Given records:
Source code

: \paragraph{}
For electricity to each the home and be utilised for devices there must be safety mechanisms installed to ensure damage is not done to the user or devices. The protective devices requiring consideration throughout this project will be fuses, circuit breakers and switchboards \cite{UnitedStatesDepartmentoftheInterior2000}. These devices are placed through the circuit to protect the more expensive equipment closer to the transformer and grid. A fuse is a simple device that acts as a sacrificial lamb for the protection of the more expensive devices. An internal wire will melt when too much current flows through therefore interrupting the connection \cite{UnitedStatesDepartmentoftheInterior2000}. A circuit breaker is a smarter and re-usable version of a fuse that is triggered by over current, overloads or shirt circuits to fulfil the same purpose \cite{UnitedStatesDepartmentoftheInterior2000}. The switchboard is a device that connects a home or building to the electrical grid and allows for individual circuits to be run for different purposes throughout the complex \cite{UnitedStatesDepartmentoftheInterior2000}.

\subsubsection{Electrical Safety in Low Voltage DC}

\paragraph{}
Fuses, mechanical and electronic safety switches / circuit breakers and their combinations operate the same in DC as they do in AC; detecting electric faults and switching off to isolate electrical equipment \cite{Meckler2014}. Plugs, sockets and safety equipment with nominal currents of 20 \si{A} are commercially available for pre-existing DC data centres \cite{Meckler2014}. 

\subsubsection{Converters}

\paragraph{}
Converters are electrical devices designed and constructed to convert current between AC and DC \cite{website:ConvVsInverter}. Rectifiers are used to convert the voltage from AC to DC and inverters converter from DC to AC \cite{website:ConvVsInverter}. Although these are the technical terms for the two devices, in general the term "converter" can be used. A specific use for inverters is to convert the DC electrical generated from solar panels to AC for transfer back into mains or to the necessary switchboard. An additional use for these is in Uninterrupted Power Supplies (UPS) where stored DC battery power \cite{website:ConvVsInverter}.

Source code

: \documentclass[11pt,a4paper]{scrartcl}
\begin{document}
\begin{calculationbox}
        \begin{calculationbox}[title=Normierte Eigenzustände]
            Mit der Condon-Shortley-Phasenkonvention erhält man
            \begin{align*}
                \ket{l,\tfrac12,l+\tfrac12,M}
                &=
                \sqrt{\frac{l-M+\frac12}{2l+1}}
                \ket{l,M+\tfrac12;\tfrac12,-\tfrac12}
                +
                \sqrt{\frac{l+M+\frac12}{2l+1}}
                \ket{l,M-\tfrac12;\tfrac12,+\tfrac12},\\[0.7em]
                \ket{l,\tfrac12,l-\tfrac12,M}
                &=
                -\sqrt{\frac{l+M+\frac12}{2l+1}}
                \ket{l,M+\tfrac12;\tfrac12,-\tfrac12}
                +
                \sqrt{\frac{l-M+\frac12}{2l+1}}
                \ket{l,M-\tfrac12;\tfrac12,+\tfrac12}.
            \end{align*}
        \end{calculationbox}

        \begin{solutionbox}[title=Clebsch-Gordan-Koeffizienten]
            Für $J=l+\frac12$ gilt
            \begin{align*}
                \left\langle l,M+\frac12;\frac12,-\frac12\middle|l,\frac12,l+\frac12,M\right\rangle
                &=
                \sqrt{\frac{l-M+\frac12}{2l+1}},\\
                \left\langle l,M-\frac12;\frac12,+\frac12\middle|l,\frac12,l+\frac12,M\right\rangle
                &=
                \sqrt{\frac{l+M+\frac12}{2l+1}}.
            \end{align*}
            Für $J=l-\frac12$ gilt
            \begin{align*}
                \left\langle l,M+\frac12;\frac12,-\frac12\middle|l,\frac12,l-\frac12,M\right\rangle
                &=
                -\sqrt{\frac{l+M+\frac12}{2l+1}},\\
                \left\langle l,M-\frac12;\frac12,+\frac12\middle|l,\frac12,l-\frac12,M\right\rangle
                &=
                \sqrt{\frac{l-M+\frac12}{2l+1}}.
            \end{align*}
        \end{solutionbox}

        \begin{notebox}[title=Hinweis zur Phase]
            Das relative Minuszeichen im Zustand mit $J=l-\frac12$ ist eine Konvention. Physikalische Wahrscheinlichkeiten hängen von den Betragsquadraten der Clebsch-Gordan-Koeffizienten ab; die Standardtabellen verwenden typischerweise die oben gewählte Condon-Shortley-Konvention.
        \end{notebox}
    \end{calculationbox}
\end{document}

The task: Extract the full set of entries word for word.

Response below:
Source code

: \paragraph{}
For electricity to each the home and be utilised for devices there must be safety mechanisms installed to ensure damage is not done to the user or devices. The protective devices requiring consideration throughout this project will be fuses, circuit breakers and switchboards \cite{UnitedStatesDepartmentoftheInterior2000}. These devices are placed through the circuit to protect the more expensive equipment closer to the transformer and grid. A fuse is a simple device that acts as a sacrificial lamb for the protection of the more expensive devices. An internal wire will melt when too much current flows through therefore interrupting the connection \cite{UnitedStatesDepartmentoftheInterior2000}. A circuit breaker is a smarter and re-usable version of a fuse that is triggered by over current, overloads or shirt circuits to fulfil the same purpose \cite{UnitedStatesDepartmentoftheInterior2000}. The switchboard is a device that connects a home or building to the electrical grid and allows for individual circuits to be run for different purposes throughout the complex \cite{UnitedStatesDepartmentoftheInterior2000}.

\subsubsection{Electrical Safety in Low Voltage DC}

\paragraph{}
Fuses, mechanical and electronic safety switches / circuit breakers and their combinations operate the same in DC as they do in AC; detecting electric faults and switching off to isolate electrical equipment \cite{Meckler2014}. Plugs, sockets and safety equipment with nominal currents of 20 \si{A} are commercially available for pre-existing DC data centres \cite{Meckler2014}. 

\subsubsection{Converters}

\paragraph{}
Converters are electrical devices designed and constructed to convert current between AC and DC \cite{website:ConvVsInverter}. Rectifiers are used to convert the voltage from AC to DC and inverters converter from DC to AC \cite{website:ConvVsInverter}. Although these are the technical terms for the two devices, in general the term "converter" can be used. A specific use for inverters is to convert the DC electrical generated from solar panels to AC for transfer back into mains or to the necessary switchboard. An additional use for these is in Uninterrupted Power Supplies (UPS) where stored DC battery power \cite{website:ConvVsInverter}.

Source code

: \documentclass[11pt,a4paper]{scrartcl}
\begin{document}
\begin{calculationbox}
        \begin{calculationbox}[title=Normierte Eigenzustände]
            Mit der Condon-Shortley-Phasenkonvention erhält man
            \begin{align*}
                \ket{l,\tfrac12,l+\tfrac12,M}
                &=
                \sqrt{\frac{l-M+\frac12}{2l+1}}
                \ket{l,M+\tfrac12;\tfrac12,-\tfrac12}
                +
                \sqrt{\frac{l+M+\frac12}{2l+1}}
                \ket{l,M-\tfrac12;\tfrac12,+\tfrac12},\\[0.7em]
                \ket{l,\tfrac12,l-\tfrac12,M}
                &=
                -\sqrt{\frac{l+M+\frac12}{2l+1}}
                \ket{l,M+\tfrac12;\tfrac12,-\tfrac12}
                +
                \sqrt{\frac{l-M+\frac12}{2l+1}}
                \ket{l,M-\tfrac12;\tfrac12,+\tfrac12}.
            \end{align*}
        \end{calculationbox}

        \begin{solutionbox}[title=Clebsch-Gordan-Koeffizienten]
            Für $J=l+\frac12$ gilt
            \begin{align*}
                \left\langle l,M+\frac12;\frac12,-\frac12\middle|l,\frac12,l+\frac12,M\right\rangle
                &=
                \sqrt{\frac{l-M+\frac12}{2l+1}},\\
                \left\langle l,M-\frac12;\frac12,+\frac12\middle|l,\frac12,l+\frac12,M\right\rangle
                &=
                \sqrt{\frac{l+M+\frac12}{2l+1}}.
            \end{align*}
            Für $J=l-\frac12$ gilt
            \begin{align*}
                \left\langle l,M+\frac12;\frac12,-\frac12\middle|l,\frac12,l-\frac12,M\right\rangle
                &=
                -\sqrt{\frac{l+M+\frac12}{2l+1}},\\
                \left\langle l,M-\frac12;\frac12,+\frac12\middle|l,\frac12,l-\frac12,M\right\rangle
                &=
                \sqrt{\frac{l-M+\frac12}{2l+1}}.
            \end{align*}
        \end{solutionbox}

        \begin{notebox}[title=Hinweis zur Phase]
            Das relative Minuszeichen im Zustand mit $J=l-\frac12$ ist eine Konvention. Physikalische Wahrscheinlichkeiten hängen von den Betragsquadraten der Clebsch-Gordan-Koeffizienten ab; die Standardtabellen verwenden typischerweise die oben gewählte Condon-Shortley-Konvention.
        \end{notebox}
    \end{calculationbox}
\end{document}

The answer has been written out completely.